A panel of the San Francisco-based 9th U.S. Circuit Court of Appeals voted 2-1 to strike down the law. The majority said there is no evidence that lies such as the one told by Alvarez harm anybody and no compelling reason to make a crime out of them.

In a dissent, Judge Jay Bybee said his colleagues should have followed previous Supreme Court rulings holding that false statements are not entitled to First Amendment protection.

The appeals court refused the government's request to have the case heard again by a larger group of its judges. Chief Judge Alex Kozinski, agreeing with the majority, said people often tell lies about themselves in day-to-day social interactions. He said it would be "terrifying" if people could be prosecuted for merely telling lies.

But seven appellate judges said they would have heard the case, suggesting that they would have upheld Alvarez's conviction.

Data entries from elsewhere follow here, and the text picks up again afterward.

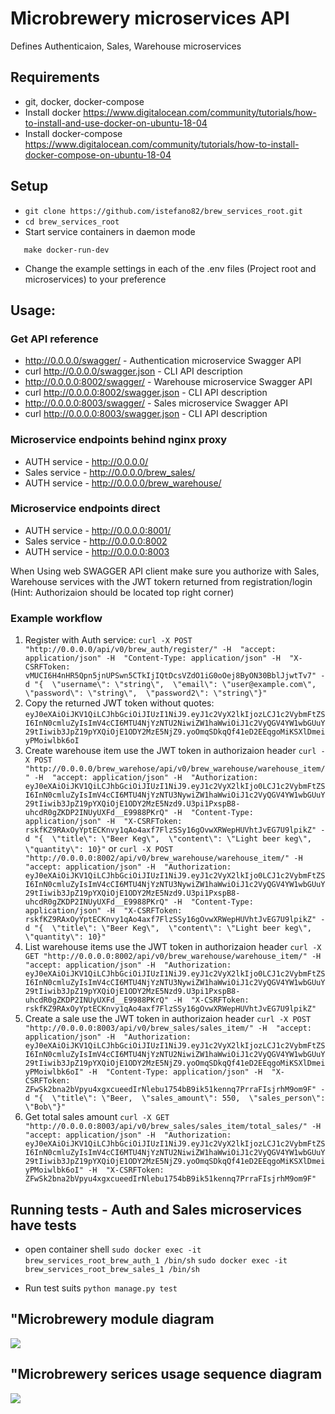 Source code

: 
# Microbrewery microservices API
 Defines Authenticaion, Sales, Warehouse microservices

## Requirements
 * git, docker, docker-compose 
 * Install docker https://www.digitalocean.com/community/tutorials/how-to-install-and-use-docker-on-ubuntu-18-04
 * Install docker-compose https://www.digitalocean.com/community/tutorials/how-to-install-docker-compose-on-ubuntu-18-04

## Setup
 * ```git clone https://github.com/istefano82/brew_services_root.git```
 * ```cd brew_services_root```
 *  Start service containers in daemon mode
 ```
    make docker-run-dev
```
 * Change the example settings in each of the .env files (Project root and microservices) to your preference
## Usage:
### Get API reference
 * http://0.0.0.0/swagger/ - Authentication microservice Swagger API
 * curl http://0.0.0.0/swagger.json - CLI API description
 * http://0.0.0.0:8002/swagger/ - Warehouse microservice Swagger API
 * curl http://0.0.0.0:8002/swagger.json - CLI API description
 * http://0.0.0.0:8003/swagger/ - Sales microservice Swagger API
 * curl http://0.0.0.0:8003/swagger.json - CLI API description
 
 ### Microservice endpoints behind nginx proxy
  * AUTH service - http://0.0.0.0/
  * Sales service - http://0.0.0.0/brew_sales/
  * AUTH service - http://0.0.0.0/brew_warehouse/
  
 ### Microservice endpoints direct
  * AUTH service - http://0.0.0.0:8001/
  * Sales service - http://0.0.0.0:8002
  * AUTH service - http://0.0.0.0:8003
 
 When Using web SWAGGER API client make sure you authorize with Sales, Warehouse services with the 
 JWT tokern returned from registration/login (Hint: Authorizaion should be located top right corner)
 
 ### Example workflow
  1. Register with Auth service:
   ```curl -X POST "http://0.0.0.0/api/v0/brew_auth/register/" -H  "accept: application/json" -H  "Content-Type: application/json" -H  "X-CSRFToken: vMUCI6H4nHR5Qpn5jnUPSwn5CTkIjIQtDcsVZdO1iG0oOej8ByON30BblJjwtTv7" -d "{  \"username\": \"string\",  \"email\": \"user@example.com\",  \"password\": \"string\",  \"password2\": \"string\"}"```
  2. Copy the returned JWT token without quotes:
  ```eyJ0eXAiOiJKV1QiLCJhbGciOiJIUzI1NiJ9.eyJ1c2VyX2lkIjozLCJ1c2VybmFtZSI6InN0cmluZyIsImV4cCI6MTU4NjYzNTU2NiwiZW1haWwiOiJ1c2VyQGV4YW1wbGUuY29tIiwib3JpZ19pYXQiOjE1ODY2MzE5NjZ9.yoOmqSDkqQf41eD2EEqgoMiKSXlDmeiyPMoiwlbk6oI```
  3. Create warehouse item use the JWT token in authorizaion header
  ```curl -X POST "http://0.0.0.0/brew_warehose/api/v0/brew_warehouse/warehouse_item/" -H  "accept: application/json" -H  "Authorization: eyJ0eXAiOiJKV1QiLCJhbGciOiJIUzI1NiJ9.eyJ1c2VyX2lkIjo0LCJ1c2VybmFtZSI6InN0cmluZyIsImV4cCI6MTU4NjYzNTU3NywiZW1haWwiOiJ1c2VyQGV4YW1wbGUuY29tIiwib3JpZ19pYXQiOjE1ODY2MzE5Nzd9.U3pi1PxspB8-uhcdR0gZKDP2INUyUXFd__E9988PKrQ" -H  "Content-Type: application/json" -H  "X-CSRFToken: rskfKZ9RAxOyYptECKnvy1qAo4axf7FlzSSy16gOvwXRWepHUVhtJvEG7U9lpikZ" -d "{  \"title\": \"Beer Keg\",  \"content\": \"Light beer keg\",  \"quantity\": 10}"```
  or
  ```curl -X POST "http://0.0.0.0:8002/api/v0/brew_warehouse/warehouse_item/" -H  "accept: application/json" -H  "Authorization: eyJ0eXAiOiJKV1QiLCJhbGciOiJIUzI1NiJ9.eyJ1c2VyX2lkIjo0LCJ1c2VybmFtZSI6InN0cmluZyIsImV4cCI6MTU4NjYzNTU3NywiZW1haWwiOiJ1c2VyQGV4YW1wbGUuY29tIiwib3JpZ19pYXQiOjE1ODY2MzE5Nzd9.U3pi1PxspB8-uhcdR0gZKDP2INUyUXFd__E9988PKrQ" -H  "Content-Type: application/json" -H  "X-CSRFToken: rskfKZ9RAxOyYptECKnvy1qAo4axf7FlzSSy16gOvwXRWepHUVhtJvEG7U9lpikZ" -d "{  \"title\": \"Beer Keg\",  \"content\": \"Light beer keg\",  \"quantity\": 10}"```
  4. List warehouse items use the JWT token in authorizaion header
  ```curl -X GET "http://0.0.0.0:8002/api/v0/brew_warehouse/warehouse_item/" -H  "accept: application/json" -H  "Authorization: eyJ0eXAiOiJKV1QiLCJhbGciOiJIUzI1NiJ9.eyJ1c2VyX2lkIjo0LCJ1c2VybmFtZSI6InN0cmluZyIsImV4cCI6MTU4NjYzNTU3NywiZW1haWwiOiJ1c2VyQGV4YW1wbGUuY29tIiwib3JpZ19pYXQiOjE1ODY2MzE5Nzd9.U3pi1PxspB8-uhcdR0gZKDP2INUyUXFd__E9988PKrQ" -H  "X-CSRFToken: rskfKZ9RAxOyYptECKnvy1qAo4axf7FlzSSy16gOvwXRWepHUVhtJvEG7U9lpikZ"```
  5. Create a sale use the JWT token in authorizaion header
  ```curl -X POST "http://0.0.0.0:8003/api/v0/brew_sales/sales_item/" -H  "accept: application/json" -H  "Authorization: eyJ0eXAiOiJKV1QiLCJhbGciOiJIUzI1NiJ9.eyJ1c2VyX2lkIjozLCJ1c2VybmFtZSI6InN0cmluZyIsImV4cCI6MTU4NjYzNTU2NiwiZW1haWwiOiJ1c2VyQGV4YW1wbGUuY29tIiwib3JpZ19pYXQiOjE1ODY2MzE5NjZ9.yoOmqSDkqQf41eD2EEqgoMiKSXlDmeiyPMoiwlbk6oI" -H  "Content-Type: application/json" -H  "X-CSRFToken: ZFwSk2bna2bVpyu4xgxcueedIrNlebu1754bB9ik51kennq7PrraFIsjrhM9om9F" -d "{  \"title\": \"Beer,  \"sales_amount\": 550,  \"sales_person\": \"Bob\"}"```
  6. Get total sales amount
  ```curl -X GET "http://0.0.0.0:8003/api/v0/brew_sales/sales_item/total_sales/" -H  "accept: application/json" -H  "Authorization: eyJ0eXAiOiJKV1QiLCJhbGciOiJIUzI1NiJ9.eyJ1c2VyX2lkIjozLCJ1c2VybmFtZSI6InN0cmluZyIsImV4cCI6MTU4NjYzNTU2NiwiZW1haWwiOiJ1c2VyQGV4YW1wbGUuY29tIiwib3JpZ19pYXQiOjE1ODY2MzE5NjZ9.yoOmqSDkqQf41eD2EEqgoMiKSXlDmeiyPMoiwlbk6oI" -H  "X-CSRFToken: ZFwSk2bna2bVpyu4xgxcueedIrNlebu1754bB9ik51kennq7PrraFIsjrhM9om9F"```
 
 ## Running tests - Auth and Sales microservices have tests
  * open container shell 
   ```sudo docker exec -it  brew_services_root_brew_auth_1 /bin/sh```
   ```sudo docker exec -it  brew_services_root_brew_sales_1 /bin/sh```

  * Run test suits 
    ```python manage.py test```
     
  ## "Microbrewery module diagram
 ![](./docs/MicroBrewModuleDiagram.png)
 
 ## "Microbrewery serices usage sequence diagram
 ![](./docs/MicroBrewSequenceDiagram.png)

The law had been the latest congressional effort to try to keep people from wearing medals they did not earn. But it was the first time that lawmakers made it a crime for someone to claim falsely that he had been awarded a medal.

A proposal in the House of Representatives would amend the law to apply only when the deception is aimed at getting something of value in return.

Many of the cases to date involve men who were not accused of trying to profit from their claims. Almost everyone convicted under the law has been ordered to perform community service.

Arguments will take place early next year.

The case is U.S. v. Alvarez, 11-210.